▶ [TASK TO CARRY OUT] No pictures go into the copy. Write out every line below exactly.

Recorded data
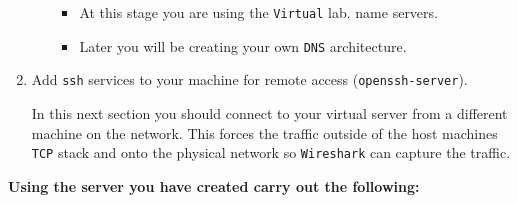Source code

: \documentclass[11pt]{article}
\begin{document}
\begin{enumerate}
\begin{itemize}
\begin{tcolorbox}[title={\textbf{Notes:}}]
                    \begin{itemize}
                        \item At this stage you are using the \texttt{Virtual} lab. name servers.
                        \item Later you will be creating your own \texttt{DNS} architecture.
                    \end{itemize}
                \end{tcolorbox}
        \end{itemize}
    \item Add \texttt{ssh} services to your machine for remote access (\texttt{openssh-server}).
        \begin{tcolorbox}[title={\textbf{Note:}}]
            In this next section you should connect to your virtual server from a different machine on the network. This forces the traffic outside of the host machines \texttt{TCP} stack and onto the physical network so \texttt{Wireshark} can capture the traffic.
        \end{tcolorbox}
    \end{enumerate}
    \noindent \textbf{Using the server you have created carry out the following:}
\end{document}
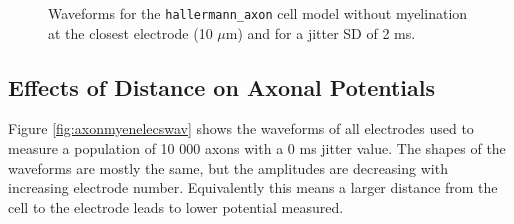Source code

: \documentclass[final, a4paper,masters,en,listoffigures,listoftables,norwegiandates]{NMBU}
\begin{document}
\begin{figure}[htbp]
    \centering
    \caption{Waveforms for the \texttt{hallermann\_axon} cell model without myelination at the closest electrode (10 $\mu$m) and for a jitter SD of 2 ms.} 
    \label{fig:axonwavunmyen}
\end{figure}

\subsection{Effects of Distance on Axonal Potentials}
Figure \ref{fig:axonmyenelecswav} shows the waveforms of all electrodes used to measure a population of 10 000 axons with a 0 ms jitter value. The shapes of the waveforms are mostly the same, but the amplitudes are decreasing with increasing electrode number. Equivalently this means a larger distance from the cell to the electrode leads to lower potential measured. 
\end{document}
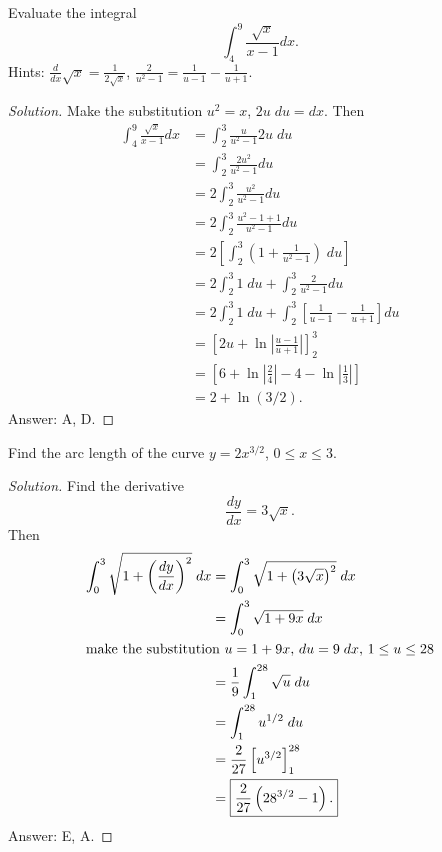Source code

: \begin{problem}
Evaluate the integral
\[
\int_4^9\frac{\sqrt{x}}{x-1}dx.
\]
Hints: $\displaystyle\frac{d}{dx}\sqrt{x}=\frac{1}{2\sqrt{x}}$,
$\displaystyle\frac{2}{u^2-1}=\frac{1}{u-1}-\frac{1}{u+1}$.
\end{problem}
\begin{proof}[Solution]
Make the substitution $u^2=x$, $2u\;du=dx$. Then
\begin{align*}
\int_4^9\frac{\sqrt{x}}{x-1}dx
&=\int_2^3\frac{u}{u^2-1}2u\;du\\
&=\int_2^3\frac{2u^2}{u^2-1}du\\
&=2\int_2^3\frac{u^2}{u^2-1}du\\
&=2\int_2^3\frac{u^2-1+1}{u^2-1}du\\
&=2\left[\int_2^3\left(1+\frac{1}{u^2-1}\right)\;du\right]\\
&=2\int_2^3 1\;du+\int_2^3\frac{2}{u^2-1}du\\
&=2\int_2^3 1\;du+\int_2^3\left[\frac{1}{u-1}-\frac{1}{u+1}\right]du\\
&=\left[2u+\ln\left|\frac{u-1}{u+1}\right|\right]_2^3\\
&=\left[6+\ln\left|\frac{2}{4}\right|-4-\ln\left|\frac{1}{3}\right|\right]\\
&=\boxed{2+\ln(3/2)}.
\end{align*}
Answer: {\color{Red} A}, {\color{Green} D}.
\end{proof}

\begin{problem}
Find the arc length of the curve $y=2x^{3/2}$, $0\leq x\leq 3$.
\end{problem}
\begin{proof}[Solution]
Find the derivative
\[
\frac{dy}{dx}=3\sqrt{x}.
\]
Then
\begin{align*}
\int_0^3\sqrt{1+\left(\frac{dy}{dx}\right)^2}\;dx
&=\int_0^3\sqrt{1+\left(3\sqrt{x}\right)^2}\;dx\\
&=\int_0^3\sqrt{1+9x}\;dx\\
\intertext{make the substitution $u=1+9x$, $du=9\;dx$, $1\leq u\leq 28$}
&=\frac{1}{9}\int_1^{28}\sqrt{u}\;du\\
&=\int_1^{28}u^{1/2}\;du\\
&=\frac{2}{27}\left[u^{3/2}\right]_1^{28}\\
&=\boxed{\frac{2}{27}\left(28^{3/2}-1\right).}
\end{align*}
Answer: {\color{Red} E}, {\color{Green} A}.
\end{proof}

▶ [REPLY TO THE EXERCISE]
Source code

: \documentclass[11pt]{article}
\begin{document}
\begin{enumerate}
\begin{itemize}
\begin{tcolorbox}[title={\textbf{Notes:}}]
                    \begin{itemize}
                        \item At this stage you are using the \texttt{Virtual} lab. name servers.
                        \item Later you will be creating your own \texttt{DNS} architecture.
                    \end{itemize}
                \end{tcolorbox}
        \end{itemize}
    \item Add \texttt{ssh} services to your machine for remote access (\texttt{openssh-server}).
        \begin{tcolorbox}[title={\textbf{Note:}}]
            In this next section you should connect to your virtual server from a different machine on the network. This forces the traffic outside of the host machines \texttt{TCP} stack and onto the physical network so \texttt{Wireshark} can capture the traffic.
        \end{tcolorbox}
    \end{enumerate}
    \noindent \textbf{Using the server you have created carry out the following:}
\end{document}
Source code

: \documentclass[final, a4paper,masters,en,listoffigures,listoftables,norwegiandates]{NMBU}
\begin{document}
\begin{figure}[htbp]
    \centering
    \caption{Waveforms for the \texttt{hallermann\_axon} cell model without myelination at the closest electrode (10 $\mu$m) and for a jitter SD of 2 ms.} 
    \label{fig:axonwavunmyen}
\end{figure}

\subsection{Effects of Distance on Axonal Potentials}
Figure \ref{fig:axonmyenelecswav} shows the waveforms of all electrodes used to measure a population of 10 000 axons with a 0 ms jitter value. The shapes of the waveforms are mostly the same, but the amplitudes are decreasing with increasing electrode number. Equivalently this means a larger distance from the cell to the electrode leads to lower potential measured. 
\end{document}
Source code

: \begin{problem}
Evaluate the integral
\[
\int_4^9\frac{\sqrt{x}}{x-1}dx.
\]
Hints: $\displaystyle\frac{d}{dx}\sqrt{x}=\frac{1}{2\sqrt{x}}$,
$\displaystyle\frac{2}{u^2-1}=\frac{1}{u-1}-\frac{1}{u+1}$.
\end{problem}
\begin{proof}[Solution]
Make the substitution $u^2=x$, $2u\;du=dx$. Then
\begin{align*}
\int_4^9\frac{\sqrt{x}}{x-1}dx
&=\int_2^3\frac{u}{u^2-1}2u\;du\\
&=\int_2^3\frac{2u^2}{u^2-1}du\\
&=2\int_2^3\frac{u^2}{u^2-1}du\\
&=2\int_2^3\frac{u^2-1+1}{u^2-1}du\\
&=2\left[\int_2^3\left(1+\frac{1}{u^2-1}\right)\;du\right]\\
&=2\int_2^3 1\;du+\int_2^3\frac{2}{u^2-1}du\\
&=2\int_2^3 1\;du+\int_2^3\left[\frac{1}{u-1}-\frac{1}{u+1}\right]du\\
&=\left[2u+\ln\left|\frac{u-1}{u+1}\right|\right]_2^3\\
&=\left[6+\ln\left|\frac{2}{4}\right|-4-\ln\left|\frac{1}{3}\right|\right]\\
&=\boxed{2+\ln(3/2)}.
\end{align*}
Answer: {\color{Red} A}, {\color{Green} D}.
\end{proof}

\begin{problem}
Find the arc length of the curve $y=2x^{3/2}$, $0\leq x\leq 3$.
\end{problem}
\begin{proof}[Solution]
Find the derivative
\[
\frac{dy}{dx}=3\sqrt{x}.
\]
Then
\begin{align*}
\int_0^3\sqrt{1+\left(\frac{dy}{dx}\right)^2}\;dx
&=\int_0^3\sqrt{1+\left(3\sqrt{x}\right)^2}\;dx\\
&=\int_0^3\sqrt{1+9x}\;dx\\
\intertext{make the substitution $u=1+9x$, $du=9\;dx$, $1\leq u\leq 28$}
&=\frac{1}{9}\int_1^{28}\sqrt{u}\;du\\
&=\int_1^{28}u^{1/2}\;du\\
&=\frac{2}{27}\left[u^{3/2}\right]_1^{28}\\
&=\boxed{\frac{2}{27}\left(28^{3/2}-1\right).}
\end{align*}
Answer: {\color{Red} E}, {\color{Green} A}.
\end{proof}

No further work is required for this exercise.